1992年に福岡県飯塚市で2人の女児が殺害され今なお多くの謎に包まれる飯塚事件の全体像を多面的に捉え、令和4年度文化庁芸術祭テレビ・ドキュメンタリー部門大賞を受賞した3部構成のBS1スペシャル『正義の行方~飯塚事件 30年後の迷宮~』(NHK)を映画化。監督は、NHKスペシャル〈こども・輝けいのち〉シリーズ第1集『父ちゃん母ちゃん、生きるんや~大阪・西成 こどもの里~』が平成15年度文化庁芸術祭優秀賞・ギャラクシー賞特別賞を受賞するなど数々のドキュメンタリー番組を手がけ、映画「“樹木希林”を生きる」でもメガホンを取った木寺一孝。
  • 文筆家

    和泉萌香

    サスペンスドラマが始まるぞ、というくらいにスタイリッシュなオープニングだが、これから語られ問われてゆくのは女の子ふたりが殺され、犯人とされた男性が、最高裁で確定してから二年あまりで死刑になった実際の事件のこと。監督が聞き出す事件の当事者たちの言葉の数々はすさまじく、日本の死刑制度と、現在進行形でおこっている暗澹とした現実にも思いを伸ばすとともに、生身の人間の顔を映し刻みつけることの重さと<パワー>を持っているのが映画であると改めて震えた。

  • フランス文学者

    谷昌親

    犯人とされた男にはすでに異例の早さで死刑が執行され、真相は永遠にわかりようがないが、粘り強く丹念な取材によって殺人事件の輪郭をみごとに浮き彫りにしていて、ルポルタージュとして観るなら、圧倒的なすばらしさだ。

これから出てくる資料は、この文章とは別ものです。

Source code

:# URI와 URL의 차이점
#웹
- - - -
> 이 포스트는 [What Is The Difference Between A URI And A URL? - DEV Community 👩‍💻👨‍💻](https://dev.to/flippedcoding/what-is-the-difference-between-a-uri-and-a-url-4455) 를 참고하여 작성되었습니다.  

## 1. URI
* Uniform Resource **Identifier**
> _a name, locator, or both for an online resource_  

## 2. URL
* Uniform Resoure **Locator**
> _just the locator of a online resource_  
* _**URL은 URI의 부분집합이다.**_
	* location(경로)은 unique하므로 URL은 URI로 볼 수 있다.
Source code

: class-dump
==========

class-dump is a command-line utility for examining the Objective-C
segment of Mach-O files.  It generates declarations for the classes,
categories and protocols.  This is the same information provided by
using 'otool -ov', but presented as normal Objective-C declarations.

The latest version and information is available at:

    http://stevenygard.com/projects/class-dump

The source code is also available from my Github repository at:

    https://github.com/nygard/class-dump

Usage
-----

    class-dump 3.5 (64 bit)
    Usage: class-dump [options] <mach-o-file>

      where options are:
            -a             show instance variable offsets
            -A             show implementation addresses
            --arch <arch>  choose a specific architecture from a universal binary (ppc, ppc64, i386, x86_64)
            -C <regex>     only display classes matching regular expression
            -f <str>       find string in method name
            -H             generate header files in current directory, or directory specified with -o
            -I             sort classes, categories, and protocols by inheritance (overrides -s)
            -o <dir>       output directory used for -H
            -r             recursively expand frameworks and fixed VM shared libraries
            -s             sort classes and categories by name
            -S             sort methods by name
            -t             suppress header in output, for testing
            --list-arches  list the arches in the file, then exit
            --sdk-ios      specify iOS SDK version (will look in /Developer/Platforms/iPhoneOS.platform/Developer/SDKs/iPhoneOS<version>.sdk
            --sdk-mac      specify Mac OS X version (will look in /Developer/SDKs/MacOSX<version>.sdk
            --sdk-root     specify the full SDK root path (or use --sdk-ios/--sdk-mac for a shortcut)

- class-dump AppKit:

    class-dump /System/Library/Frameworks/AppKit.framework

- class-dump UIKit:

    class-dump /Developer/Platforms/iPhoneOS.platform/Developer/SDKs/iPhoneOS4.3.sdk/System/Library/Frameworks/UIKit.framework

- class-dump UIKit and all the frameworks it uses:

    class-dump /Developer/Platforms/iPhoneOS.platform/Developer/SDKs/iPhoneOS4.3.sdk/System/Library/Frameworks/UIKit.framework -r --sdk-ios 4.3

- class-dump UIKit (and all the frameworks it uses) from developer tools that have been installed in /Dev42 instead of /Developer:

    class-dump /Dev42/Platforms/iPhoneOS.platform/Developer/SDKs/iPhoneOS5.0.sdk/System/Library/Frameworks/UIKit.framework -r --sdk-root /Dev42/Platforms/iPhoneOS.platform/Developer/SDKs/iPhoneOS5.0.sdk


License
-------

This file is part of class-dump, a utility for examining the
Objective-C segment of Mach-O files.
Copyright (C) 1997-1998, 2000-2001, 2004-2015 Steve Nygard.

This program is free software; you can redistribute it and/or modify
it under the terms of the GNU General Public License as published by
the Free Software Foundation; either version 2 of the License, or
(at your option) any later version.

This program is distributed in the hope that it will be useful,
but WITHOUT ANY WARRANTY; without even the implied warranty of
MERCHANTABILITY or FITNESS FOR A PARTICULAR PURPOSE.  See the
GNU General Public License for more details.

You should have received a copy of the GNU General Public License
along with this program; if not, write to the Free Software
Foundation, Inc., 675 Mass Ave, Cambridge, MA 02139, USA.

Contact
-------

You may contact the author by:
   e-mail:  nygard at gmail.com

それぞれの立場からの証言や主張が交錯するさまはスリリングであると同時に、人間が抱える闇や社会のひずみをあぶりだしている。しかし、映画作品として観る場合、関係者たちのひとりひとりが過ごした事件からの30年あまりの時間の手ざわりがほしいように思う。

  • 映画評論家

    吉田広明

    死刑が執行されるまでの経緯、再審請求する弁護士、捜査の問題点や自身の報道姿勢について検証する新聞の三段構え、重厚な作りで見ごたえがある。弁護士や新聞の検証で、警察の見込み捜査、状況証拠の弱さなどの疑義が明らかになってくる。問題なのはそれに乗っかった新聞の報道であり、間違いを認めようとしない司法なのだが、新聞は自己検証した、では司法は?というのが本作最大の問いだ。日本の正義の女神像は目かくしをせず、右顧左眄して判決を下すという言葉が核心を突く。